*EXERCISE OBJECTIVE*:
Produce an exact copy of the lines from the line that contains "## Cross-references" to the end of the listing below.
##############################
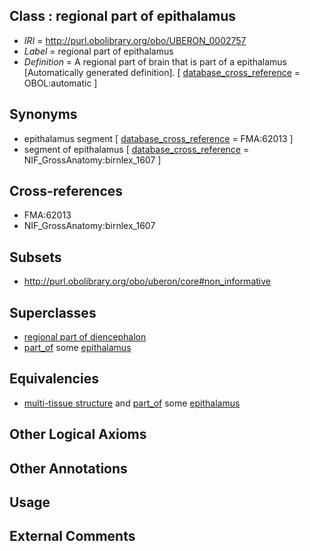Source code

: 
## Class : regional part of epithalamus

 * *IRI* = http://purl.obolibrary.org/obo/UBERON_0002757
 * *Label* = regional part of epithalamus
 * *Definition* = A regional part of brain that is part of a epithalamus [Automatically generated definition]. [ [database_cross_reference](../../ef/oboInOwl#hasDbXref.md) = OBOL:automatic ]

## Synonyms

 * epithalamus segment [ [database_cross_reference](../../ef/oboInOwl#hasDbXref.md) = FMA:62013 ]
 * segment of epithalamus [ [database_cross_reference](../../ef/oboInOwl#hasDbXref.md) = NIF_GrossAnatomy:birnlex_1607 ]

## Cross-references

 * FMA:62013
 * NIF_GrossAnatomy:birnlex_1607

## Subsets

 * http://purl.obolibrary.org/obo/uberon/core#non_informative

## Superclasses

 * [regional part of diencephalon](../../UBERON/84/UBERON_0002784.md)
 * [part_of](../../BFO/50/BFO_0000050.md) some [epithalamus](../../UBERON/99/UBERON_0001899.md)

## Equivalencies

 * [multi-tissue structure](../../UBERON/81/UBERON_0000481.md) and [part_of](../../BFO/50/BFO_0000050.md) some [epithalamus](../../UBERON/99/UBERON_0001899.md)

## Other Logical Axioms


## Other Annotations


## Usage


## External Comments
##############################
*RESPONSE TO THE EXERCISE*:
## Cross-references

 * FMA:62013
 * NIF_GrossAnatomy:birnlex_1607

## Subsets

 * http://purl.obolibrary.org/obo/uberon/core#non_informative

## Superclasses

 * [regional part of diencephalon](../../UBERON/84/UBERON_0002784.md)
 * [part_of](../../BFO/50/BFO_0000050.md) some [epithalamus](../../UBERON/99/UBERON_0001899.md)

## Equivalencies

 * [multi-tissue structure](../../UBERON/81/UBERON_0000481.md) and [part_of](../../BFO/50/BFO_0000050.md) some [epithalamus](../../UBERON/99/UBERON_0001899.md)

## Other Logical Axioms


## Other Annotations


## Usage


## External Comments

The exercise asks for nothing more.